Rather than presenting your users with an error message, or kicking them back to a login screen, why not include the back button as a valid control within your application?
In a “wizard”, such as, when you’re building that pizza-for-delivery, have the back button take you “back” to the previous step, not kick you out completely. If you clicked “next page”, have the back button take you “back” to the previous page.
The other thing I see occasionally, is that a website will have an internal redirect. When you hit the back button, it hits the redirect page, then takes you to the next page automatically! A few simple lines of JavaScript can prevent this.
Conclusion: Make the BACK button function the way the user expects it to function, in the context of your application. Make sure redirect pages are properly implemented, to allow the user to go “back” properly.
The Keyboard Should Work Properly
Before computers had mice, they had keyboards. People have a certain expectation for how an application should behave when using a keyboard.
Arrow Keys
Based on your application, arrow keys might work in different ways.
If you have a list, arrow keys might allow you to scroll through the list.
If your application displays some content, arrow keys might allow you to pan (scroll) around within the content.
What happens when you have both? An e-mail application has a list of e-mails, and each e-mail is a document with some content. This is a tough one, but the arrow keys must function properly based on context. If you click on an e-mail, the arrow keys should scroll the content NOT the e-mail list. When you clicked, you selected a specific e-mail.
Using visual cues, you can intercept TAB to switch from the content to the list (or vice-versa), or have a second set of keys, such as PGUP / PGDN that allow you to scroll through the list.
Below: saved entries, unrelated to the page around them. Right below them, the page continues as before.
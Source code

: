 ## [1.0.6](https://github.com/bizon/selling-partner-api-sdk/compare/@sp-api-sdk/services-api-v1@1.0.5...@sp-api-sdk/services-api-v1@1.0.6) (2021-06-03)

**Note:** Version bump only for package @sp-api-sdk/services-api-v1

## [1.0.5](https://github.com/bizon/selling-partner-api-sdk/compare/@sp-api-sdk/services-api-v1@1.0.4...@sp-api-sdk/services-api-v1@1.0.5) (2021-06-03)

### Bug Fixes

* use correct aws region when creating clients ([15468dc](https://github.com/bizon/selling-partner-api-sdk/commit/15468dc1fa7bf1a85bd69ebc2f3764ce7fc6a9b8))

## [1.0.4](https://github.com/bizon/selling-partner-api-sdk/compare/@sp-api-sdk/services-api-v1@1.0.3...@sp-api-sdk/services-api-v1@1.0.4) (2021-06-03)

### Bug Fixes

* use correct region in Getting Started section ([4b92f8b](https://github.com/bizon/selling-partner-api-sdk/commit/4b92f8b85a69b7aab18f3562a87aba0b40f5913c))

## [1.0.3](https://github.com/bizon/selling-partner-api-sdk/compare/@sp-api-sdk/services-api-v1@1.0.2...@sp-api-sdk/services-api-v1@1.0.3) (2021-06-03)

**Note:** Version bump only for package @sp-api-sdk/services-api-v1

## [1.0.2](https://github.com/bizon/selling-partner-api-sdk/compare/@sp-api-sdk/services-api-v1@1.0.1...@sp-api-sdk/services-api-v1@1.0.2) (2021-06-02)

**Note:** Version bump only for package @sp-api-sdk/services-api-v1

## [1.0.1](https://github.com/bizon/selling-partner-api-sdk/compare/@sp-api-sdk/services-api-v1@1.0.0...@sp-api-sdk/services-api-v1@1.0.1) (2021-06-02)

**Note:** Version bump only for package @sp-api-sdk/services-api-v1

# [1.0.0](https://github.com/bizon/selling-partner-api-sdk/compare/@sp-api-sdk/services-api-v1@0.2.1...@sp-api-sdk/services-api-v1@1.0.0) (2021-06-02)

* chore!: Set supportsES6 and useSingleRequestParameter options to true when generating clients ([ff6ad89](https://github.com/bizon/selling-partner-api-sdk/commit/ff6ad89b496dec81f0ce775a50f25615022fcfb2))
HAVE A HELP SCREEN that describes all of the keyboard shortcuts.
Conclusion: Using the keyboard is natural. Make sure your application implements keyboard controls in a natural way.
Enter Key
The Enter key should trigger the default action on the page. For example, on a login screen, “Enter” should click the “Log In” button. Having “Enter” trigger some random function is confusing.
Make sure “Enter” to select or activate, especially if it’s non-reversible, has some kind of confirmation message, so that the user understands what’s about to happen.
Conclusion: Have “Enter” trigger the default action on the page, not some arbitrary function that seems random to the end user.
Cursor Position Defaults to Default Field
NOTHING is more annoying than when you go to log in to a website, you type your password, hit enter, and realize that the password went in to some random form field.
People like SIMPLE things.
Conclusion: KEEP things simple by moving the cursor to the default form field. If the user name was supplied, skip to the password field. A couple lines of JavaScript will save MUCH frustration.
AutoPlay
There is nothing worse than opening a link in the middle of the night, you think the volume is on mute, but BLAAAAAAAA some stupid video or music starts playing.
Music
Web sites with music were cool in the early 90’s, when there was no such thing as multimedia. Music added some “ambience” AM bee AAAAANSSS to the website. In 2015, it makes your website look lame and dated. If you want to have some soft background music playing, build it in to your website’s app, and have a MUTE button. Better yet, DON’T AUTOPLAY MUSIC!!
Video
News sites are the worst. You want to look up the weather, and you get 120 decibels of some obnoxious weather caster.